Miller's Memories--a Tap Room Short.

Miller sits at the bar stool, half-nursed beer in hand and wears the bedraggled look of an executive. He pours over numbers while he waits. He’s heavy, carries corporate weight like a Pakistani rickshaw donkey. If you could strip him from his spreadsheets and focus groups, if you could rub him raw, he’d tell you about Somalia. Sometimes he feels the wind on the back of his neck and remembers the gales off the coast in 1993. His unit circled the ports of Mogadishu for twenty-five days and tried to convince the locals that hope can be restored at the fire end of a rifle. He was 19 that October, contemplated body armor sizes and extraction details on the night those two Blackhawks were shot down. He remembers the cold sweats in the mess hall.

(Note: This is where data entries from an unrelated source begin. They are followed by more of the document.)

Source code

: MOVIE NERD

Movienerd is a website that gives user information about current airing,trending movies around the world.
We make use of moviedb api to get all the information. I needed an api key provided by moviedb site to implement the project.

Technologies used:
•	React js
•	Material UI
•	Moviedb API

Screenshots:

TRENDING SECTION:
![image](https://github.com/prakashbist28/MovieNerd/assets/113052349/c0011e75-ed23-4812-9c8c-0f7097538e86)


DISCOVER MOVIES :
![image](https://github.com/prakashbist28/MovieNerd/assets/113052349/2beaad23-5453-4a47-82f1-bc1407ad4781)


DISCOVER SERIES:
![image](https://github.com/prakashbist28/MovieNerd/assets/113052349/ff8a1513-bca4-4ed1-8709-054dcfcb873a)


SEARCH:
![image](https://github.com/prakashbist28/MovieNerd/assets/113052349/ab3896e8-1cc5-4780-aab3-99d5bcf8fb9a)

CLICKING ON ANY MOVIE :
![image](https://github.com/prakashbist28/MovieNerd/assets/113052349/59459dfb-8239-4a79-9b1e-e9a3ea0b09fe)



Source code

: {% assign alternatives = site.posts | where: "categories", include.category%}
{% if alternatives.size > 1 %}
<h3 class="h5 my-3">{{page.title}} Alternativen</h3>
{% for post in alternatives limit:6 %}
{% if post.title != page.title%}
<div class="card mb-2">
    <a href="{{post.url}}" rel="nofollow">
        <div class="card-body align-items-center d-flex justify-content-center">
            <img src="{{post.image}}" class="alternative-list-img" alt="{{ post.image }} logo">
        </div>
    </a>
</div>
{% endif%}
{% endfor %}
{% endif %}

Miller might also tell you about the worst itch he’s ever had. He’d tell you about that old country church poised on the banks of the Cossatot. One Sunday, when he was four, he stripped naked and swam in the river while a murder of crows gawked on the opposite bank. Miller’s brother stood on rocks over Miller’s right shoulder and squared an old bird in the iron sights of his BB gun. He was a poor shot so he missed badly, but the bb ricocheted off the embankment and kissed the black-eyed gawker in the beak. The crow gave Miller’s brother a cross-wise glare and then the whole lot of death omens silently lifted from the banks and flew over the boys, peppering them with bird droppings. The boys ran into the field, snaking on their bellies to wipe off the excrement, and in the process they both picked up a mess of seed ticks. It was oatmeal baths and Calamine for weeks after that.

If you made it through all of that, if you asked him what keeps him awake at night, he’d tell you that he fears forgetting how to feel. His memories are fading—the memories of cold sweats, blackberry seeds in bird diddle, the itch of ticks, and the smell of Calamine. The factitious cares of economics have ruined him, he might say.

But as I sidle my own baggage up next to his, Miller extends his hand and tells the bartender to bring me a pint. We’ve been friends for a few seasons now, so we exchange tolerable pleasantries and let the unsaid stay unsaid.

But I know Miller. And Miller knows me.